Automatic course reindex after course publishing

The issue

When making changes on the Course Schedule and Details page in the CMS and saving them - the automatic reindexing task is fired, but the outdated info is stored in the index.

Prerequisites

  • course indexing is enabled (FEATURES['ENABLE_COURSEWARE_INDEX'] = True)
  • course search is enabled (FEATURES['ENABLE_COURSE_DISCOVERY'] = True)
  • celery is configured

Example (i.e. Steps to Reproduce)

  1. Go to the Studio
  2. Navigate to any course and go to the Schedule and Details section
  3. scroll down to the Course Card Image block and upload a new image, click “Save Changes”
  4. go to <LMS>/courses/<course_id>/about and confirm your image was updated (search index is not used here)
  5. repeat steps 3 and 4, because in some cases (e.g. workers just restarted) the issue is not reproducible on the first try. Here is my newly uploaded course image:

    and the result on the course about page:
  6. now go to <LMS>/courses and locate your test course. Check the course card image (and the response data for the course_discovery/ request)

Actual Result

  • the previous (outdated) image is shown on the /courses page, but it’s up to date on all the pages that use the data from the DB, not from the index (like on the course about page)

Releases:

  • Nutmeg
  • Olive

Investigation Notes

  • The task looks ok, but the info it receives from the modulestore is outdated (e.g. it receives the old image path with the course_image_url(course) call) for some reason. The triggered at time in the logs is correct, the queue looks correct too.
  • reloading of the workers fixes the issue for some time (at least one correct update)
  • replacing <task>.delay with task.apply_async to apply the countdown (I’ve chosen a 5-sec countdown randomly) fixes the issue permanently:
# update_search_index.delay(course_key_str, datetime.now(UTC).isoformat())
update_search_index.apply_async((course_key_str, datetime.now(UTC).isoformat()), countdown=5)
  • the issue isn’t reproducible if to call the task as a regular function (without .delay or .apply_async)
  • Using time.sleep and trying to get the course object with the delay (I’ve tried up to 15sec) has no effect - the course image is always outdated
  • the issue isn’t reproduced if using debug (for the CourseDetails.update_from_json method) and walking the code step-by-step. The course_published signal is fired twice at some moment (didn’t find the reason yet)
  • I didn’t find any caching issues according to getting the course data from mongo for the index update

Does anyone have any clues about the issue?

1 Like

I am not sure about the newer releases, but in older releases, that and about page were cached if user was not logged in.

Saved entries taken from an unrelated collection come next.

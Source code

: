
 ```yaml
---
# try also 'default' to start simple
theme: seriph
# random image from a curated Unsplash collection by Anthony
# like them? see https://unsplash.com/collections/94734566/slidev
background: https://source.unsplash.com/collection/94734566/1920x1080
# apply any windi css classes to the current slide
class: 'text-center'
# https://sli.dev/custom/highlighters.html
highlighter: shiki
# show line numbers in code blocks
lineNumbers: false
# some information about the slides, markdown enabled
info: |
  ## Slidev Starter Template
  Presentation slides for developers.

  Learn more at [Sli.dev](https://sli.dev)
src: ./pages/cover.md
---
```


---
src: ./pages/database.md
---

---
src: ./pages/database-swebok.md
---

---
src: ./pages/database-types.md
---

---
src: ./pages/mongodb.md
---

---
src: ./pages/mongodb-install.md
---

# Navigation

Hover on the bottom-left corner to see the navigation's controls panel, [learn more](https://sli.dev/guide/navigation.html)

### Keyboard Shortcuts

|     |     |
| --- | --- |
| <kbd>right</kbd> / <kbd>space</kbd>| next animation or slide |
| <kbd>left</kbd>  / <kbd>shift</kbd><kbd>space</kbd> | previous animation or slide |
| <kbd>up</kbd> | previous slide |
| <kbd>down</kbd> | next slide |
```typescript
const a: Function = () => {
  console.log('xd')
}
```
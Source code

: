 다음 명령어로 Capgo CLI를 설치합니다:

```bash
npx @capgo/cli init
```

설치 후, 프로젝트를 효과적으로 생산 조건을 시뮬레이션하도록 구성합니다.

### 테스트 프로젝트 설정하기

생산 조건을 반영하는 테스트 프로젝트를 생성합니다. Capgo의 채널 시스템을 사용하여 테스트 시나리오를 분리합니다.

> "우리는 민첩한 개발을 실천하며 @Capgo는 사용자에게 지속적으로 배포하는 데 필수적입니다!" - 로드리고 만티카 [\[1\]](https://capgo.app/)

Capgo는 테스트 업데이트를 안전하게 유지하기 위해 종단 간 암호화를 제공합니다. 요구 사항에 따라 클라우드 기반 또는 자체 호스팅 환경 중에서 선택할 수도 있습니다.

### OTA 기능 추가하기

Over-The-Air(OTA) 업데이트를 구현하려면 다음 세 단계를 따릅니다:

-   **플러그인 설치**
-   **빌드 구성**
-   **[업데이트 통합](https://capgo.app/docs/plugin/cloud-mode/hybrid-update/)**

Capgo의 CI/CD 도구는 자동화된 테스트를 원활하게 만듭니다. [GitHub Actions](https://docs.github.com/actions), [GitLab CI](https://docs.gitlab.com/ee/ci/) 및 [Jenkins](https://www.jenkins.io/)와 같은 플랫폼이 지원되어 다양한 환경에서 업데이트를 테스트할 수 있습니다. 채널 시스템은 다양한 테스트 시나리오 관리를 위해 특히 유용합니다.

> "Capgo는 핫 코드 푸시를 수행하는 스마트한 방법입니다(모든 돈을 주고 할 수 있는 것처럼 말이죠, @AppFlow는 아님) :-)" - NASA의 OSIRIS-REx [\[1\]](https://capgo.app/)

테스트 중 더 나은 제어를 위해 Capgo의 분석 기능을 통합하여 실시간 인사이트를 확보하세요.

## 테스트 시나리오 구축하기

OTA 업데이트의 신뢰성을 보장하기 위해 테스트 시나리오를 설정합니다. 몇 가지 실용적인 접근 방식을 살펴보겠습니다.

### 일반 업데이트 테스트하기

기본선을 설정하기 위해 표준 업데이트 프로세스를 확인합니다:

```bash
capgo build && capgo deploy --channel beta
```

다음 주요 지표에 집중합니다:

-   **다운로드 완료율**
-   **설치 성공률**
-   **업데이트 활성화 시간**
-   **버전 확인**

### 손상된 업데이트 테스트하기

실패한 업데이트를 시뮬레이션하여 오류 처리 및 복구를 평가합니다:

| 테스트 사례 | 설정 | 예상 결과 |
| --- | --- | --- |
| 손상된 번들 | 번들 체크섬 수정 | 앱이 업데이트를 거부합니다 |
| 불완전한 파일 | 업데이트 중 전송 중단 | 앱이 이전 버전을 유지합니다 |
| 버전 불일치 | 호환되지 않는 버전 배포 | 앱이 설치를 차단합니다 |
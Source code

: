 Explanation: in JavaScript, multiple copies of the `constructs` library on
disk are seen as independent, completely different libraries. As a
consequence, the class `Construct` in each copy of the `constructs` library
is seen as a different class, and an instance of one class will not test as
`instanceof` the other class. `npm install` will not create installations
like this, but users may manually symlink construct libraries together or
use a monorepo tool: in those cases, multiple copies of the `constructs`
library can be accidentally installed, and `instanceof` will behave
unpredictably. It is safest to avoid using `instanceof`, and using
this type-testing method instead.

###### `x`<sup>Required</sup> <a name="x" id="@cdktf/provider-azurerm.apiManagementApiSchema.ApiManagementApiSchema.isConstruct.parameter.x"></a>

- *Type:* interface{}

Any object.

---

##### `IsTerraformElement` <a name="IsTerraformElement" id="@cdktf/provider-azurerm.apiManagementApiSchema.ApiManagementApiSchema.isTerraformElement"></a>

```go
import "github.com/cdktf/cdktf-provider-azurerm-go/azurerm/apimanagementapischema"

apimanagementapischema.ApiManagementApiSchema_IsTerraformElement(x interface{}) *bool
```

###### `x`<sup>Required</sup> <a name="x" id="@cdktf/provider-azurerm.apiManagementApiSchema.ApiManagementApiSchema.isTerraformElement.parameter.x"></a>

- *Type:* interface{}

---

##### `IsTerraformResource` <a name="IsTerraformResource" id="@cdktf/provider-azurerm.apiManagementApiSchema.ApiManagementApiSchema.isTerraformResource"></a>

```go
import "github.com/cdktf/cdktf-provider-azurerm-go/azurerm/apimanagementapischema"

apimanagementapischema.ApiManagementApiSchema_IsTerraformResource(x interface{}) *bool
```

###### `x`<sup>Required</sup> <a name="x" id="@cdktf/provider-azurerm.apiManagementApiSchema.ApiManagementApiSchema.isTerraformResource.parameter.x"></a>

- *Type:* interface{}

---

Also as you mentioned the re-index was not happening properly.

What I did to work around is exactly the same thing but with cron jobs instead of a task.

1 Like

Hello @chintan

Thanks for the response! Yeah, I’m aware of the @cache_if_anonymous() but I had my user logged in.

Anyway, its good to know it is not my exclusive issue))

What release you were working with?

I did the cron in KOA and in Nutmeg, haven’t added them or tested them yet with Olive.

1 Like

I did not know about this issue, but it very much looks like a race condition is happening. The following are very strong clues:

Race conditions typically don’t occur 100% of the time.

Running the task is run with a 5s delay fixes the race condition.

The race condition seems to come from the asynchronous worker.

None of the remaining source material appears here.